La prévention des toxicomanies chez les adolescents

Yves Gervais, L’Harmattan, 1994, 217 p.

Faire préfacer son livre par un Francis Curtet qui en 1985 s’est opposé à la libéralisation de la vente des seringues en affirmant « quand on jongle avec la folie et la mort, on peut tout autant jongler avec le sida » est un bien grand risque. Le livre d’Yves Gervais est resté des mois durant sur un coin de mon bureau avant que j’y jette un regard méfiant. Bien mal me prit de tarder ainsi. A peine les premières pages tournées, je me suis mis à le dévorer. L’intelligence du propos, la perspicacité de l’argumentation et l’efficacité de la démonstration forcent le respect. S’il ne doit il y avoir à lire qu’un seul ouvrage paru récemment sur le problème de la toxicomanie, c’est bien celui-là.

Qu’est-ce qui peut bien provoquer un tel enthousiasme chez moi ? Peut-être parce que l’auteur aborde son sujet non pas par le gros bout de la lorgnette comme tant le font encore aujourd’hui, mais dans sa globalité et sa dynamique.
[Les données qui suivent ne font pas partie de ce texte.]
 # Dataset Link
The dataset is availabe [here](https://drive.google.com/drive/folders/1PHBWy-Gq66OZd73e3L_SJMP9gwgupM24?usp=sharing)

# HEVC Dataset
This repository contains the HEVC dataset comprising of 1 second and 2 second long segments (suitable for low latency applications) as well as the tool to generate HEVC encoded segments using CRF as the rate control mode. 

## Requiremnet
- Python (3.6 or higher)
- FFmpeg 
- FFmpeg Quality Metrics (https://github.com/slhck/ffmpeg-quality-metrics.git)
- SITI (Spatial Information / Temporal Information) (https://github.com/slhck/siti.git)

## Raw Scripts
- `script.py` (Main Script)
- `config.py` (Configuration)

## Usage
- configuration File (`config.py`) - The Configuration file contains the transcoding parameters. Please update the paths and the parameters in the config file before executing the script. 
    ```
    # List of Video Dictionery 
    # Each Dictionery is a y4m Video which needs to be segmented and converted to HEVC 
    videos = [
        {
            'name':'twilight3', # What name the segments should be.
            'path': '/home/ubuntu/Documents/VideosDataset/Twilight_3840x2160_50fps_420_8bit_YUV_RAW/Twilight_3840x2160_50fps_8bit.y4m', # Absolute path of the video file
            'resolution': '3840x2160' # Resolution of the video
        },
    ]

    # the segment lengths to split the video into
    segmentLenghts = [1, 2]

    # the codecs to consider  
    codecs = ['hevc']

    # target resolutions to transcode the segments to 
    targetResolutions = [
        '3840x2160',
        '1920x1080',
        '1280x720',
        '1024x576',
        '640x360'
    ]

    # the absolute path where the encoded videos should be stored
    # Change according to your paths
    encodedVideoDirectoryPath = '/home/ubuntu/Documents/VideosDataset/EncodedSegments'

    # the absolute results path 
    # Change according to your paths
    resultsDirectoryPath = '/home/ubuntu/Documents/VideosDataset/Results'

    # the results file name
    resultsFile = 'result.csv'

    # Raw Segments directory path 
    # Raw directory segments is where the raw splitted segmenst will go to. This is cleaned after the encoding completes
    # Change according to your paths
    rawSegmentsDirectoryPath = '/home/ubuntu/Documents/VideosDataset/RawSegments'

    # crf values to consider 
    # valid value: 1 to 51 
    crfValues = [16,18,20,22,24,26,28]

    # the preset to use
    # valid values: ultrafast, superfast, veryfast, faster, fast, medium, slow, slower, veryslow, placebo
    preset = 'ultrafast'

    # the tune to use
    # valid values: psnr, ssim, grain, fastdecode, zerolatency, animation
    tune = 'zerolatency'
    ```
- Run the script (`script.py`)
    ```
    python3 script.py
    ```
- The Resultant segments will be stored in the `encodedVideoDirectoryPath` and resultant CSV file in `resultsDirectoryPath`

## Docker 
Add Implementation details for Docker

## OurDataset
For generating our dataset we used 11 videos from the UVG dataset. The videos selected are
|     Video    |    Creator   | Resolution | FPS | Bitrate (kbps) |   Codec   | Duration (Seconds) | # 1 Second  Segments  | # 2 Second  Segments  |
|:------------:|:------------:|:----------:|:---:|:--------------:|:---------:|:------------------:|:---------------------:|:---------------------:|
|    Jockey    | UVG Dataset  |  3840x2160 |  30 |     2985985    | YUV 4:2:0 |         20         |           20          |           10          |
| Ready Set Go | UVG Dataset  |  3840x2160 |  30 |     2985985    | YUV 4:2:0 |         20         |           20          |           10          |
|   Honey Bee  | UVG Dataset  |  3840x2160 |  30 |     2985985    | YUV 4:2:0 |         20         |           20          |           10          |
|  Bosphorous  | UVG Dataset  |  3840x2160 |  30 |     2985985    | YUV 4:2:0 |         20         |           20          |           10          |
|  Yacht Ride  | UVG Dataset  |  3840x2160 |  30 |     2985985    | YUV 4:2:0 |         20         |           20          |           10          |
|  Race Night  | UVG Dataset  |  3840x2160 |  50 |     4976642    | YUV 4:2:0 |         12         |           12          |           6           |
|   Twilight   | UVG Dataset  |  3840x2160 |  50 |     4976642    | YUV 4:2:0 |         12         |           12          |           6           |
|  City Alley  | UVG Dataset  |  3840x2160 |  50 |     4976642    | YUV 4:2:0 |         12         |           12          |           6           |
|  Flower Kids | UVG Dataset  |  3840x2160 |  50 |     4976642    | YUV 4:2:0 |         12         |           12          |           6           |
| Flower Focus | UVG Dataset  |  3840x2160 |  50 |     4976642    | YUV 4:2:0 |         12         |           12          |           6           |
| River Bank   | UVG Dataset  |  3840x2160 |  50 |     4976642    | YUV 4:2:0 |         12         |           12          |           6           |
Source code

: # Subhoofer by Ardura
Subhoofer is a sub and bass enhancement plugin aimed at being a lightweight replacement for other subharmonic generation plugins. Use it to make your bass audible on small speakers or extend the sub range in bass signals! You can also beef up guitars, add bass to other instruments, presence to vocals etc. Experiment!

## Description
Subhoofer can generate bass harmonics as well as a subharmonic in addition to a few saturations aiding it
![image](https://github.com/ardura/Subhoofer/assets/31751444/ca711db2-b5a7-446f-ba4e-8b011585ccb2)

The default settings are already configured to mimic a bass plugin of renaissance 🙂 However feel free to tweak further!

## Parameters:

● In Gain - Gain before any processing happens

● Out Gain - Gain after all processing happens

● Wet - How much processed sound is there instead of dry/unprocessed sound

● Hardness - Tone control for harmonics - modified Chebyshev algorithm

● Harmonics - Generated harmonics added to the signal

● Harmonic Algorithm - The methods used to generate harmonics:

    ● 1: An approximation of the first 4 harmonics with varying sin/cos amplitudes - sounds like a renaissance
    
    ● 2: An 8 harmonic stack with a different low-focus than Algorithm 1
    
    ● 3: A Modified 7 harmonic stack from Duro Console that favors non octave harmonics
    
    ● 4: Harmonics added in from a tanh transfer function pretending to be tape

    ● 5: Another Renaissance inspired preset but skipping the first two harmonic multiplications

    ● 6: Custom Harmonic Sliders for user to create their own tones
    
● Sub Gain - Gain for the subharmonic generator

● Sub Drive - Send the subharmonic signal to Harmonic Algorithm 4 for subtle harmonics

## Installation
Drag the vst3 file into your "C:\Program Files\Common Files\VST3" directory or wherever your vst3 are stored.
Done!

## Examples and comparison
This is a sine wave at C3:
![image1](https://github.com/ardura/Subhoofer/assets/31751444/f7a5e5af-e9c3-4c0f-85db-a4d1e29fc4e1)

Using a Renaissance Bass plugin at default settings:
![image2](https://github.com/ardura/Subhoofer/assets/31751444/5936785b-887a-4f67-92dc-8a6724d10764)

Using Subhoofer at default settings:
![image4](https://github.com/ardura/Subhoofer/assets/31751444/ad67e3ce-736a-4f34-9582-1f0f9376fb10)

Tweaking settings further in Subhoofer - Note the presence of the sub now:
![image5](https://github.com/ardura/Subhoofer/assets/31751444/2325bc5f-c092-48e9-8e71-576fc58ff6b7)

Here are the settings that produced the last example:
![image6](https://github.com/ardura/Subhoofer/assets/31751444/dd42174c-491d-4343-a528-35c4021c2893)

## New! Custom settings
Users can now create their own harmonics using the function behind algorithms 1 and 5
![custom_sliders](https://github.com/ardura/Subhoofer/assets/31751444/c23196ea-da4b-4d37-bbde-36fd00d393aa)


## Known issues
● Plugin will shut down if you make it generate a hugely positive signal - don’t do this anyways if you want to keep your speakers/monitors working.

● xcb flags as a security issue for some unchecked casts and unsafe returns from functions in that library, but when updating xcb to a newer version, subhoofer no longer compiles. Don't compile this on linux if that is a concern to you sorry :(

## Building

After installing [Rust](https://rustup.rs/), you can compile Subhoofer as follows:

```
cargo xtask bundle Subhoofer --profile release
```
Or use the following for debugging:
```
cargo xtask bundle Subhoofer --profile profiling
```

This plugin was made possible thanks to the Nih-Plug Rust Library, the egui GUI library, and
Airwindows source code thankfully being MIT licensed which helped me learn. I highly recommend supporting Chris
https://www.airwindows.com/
Yves Gervais rappelle opportunément qu’il n’y a pas de société sans drogue. La consommation de produits psychotropes est une tradition millénaire, même si elle fut pour l’essentiel collective, ponctuelle et surtout rituelle.  La dépendance individuelle à une substance hallucinogène a très vite répondu au mal-être de l’être humain selon des modalités culturellement admises (feuille de coca mâchée depuis la nuit des temps par les paysans des Andes, alcool ingurgité par les européens, kif des régions de l’Atlas, tabac des civilisations précolombiennes ...).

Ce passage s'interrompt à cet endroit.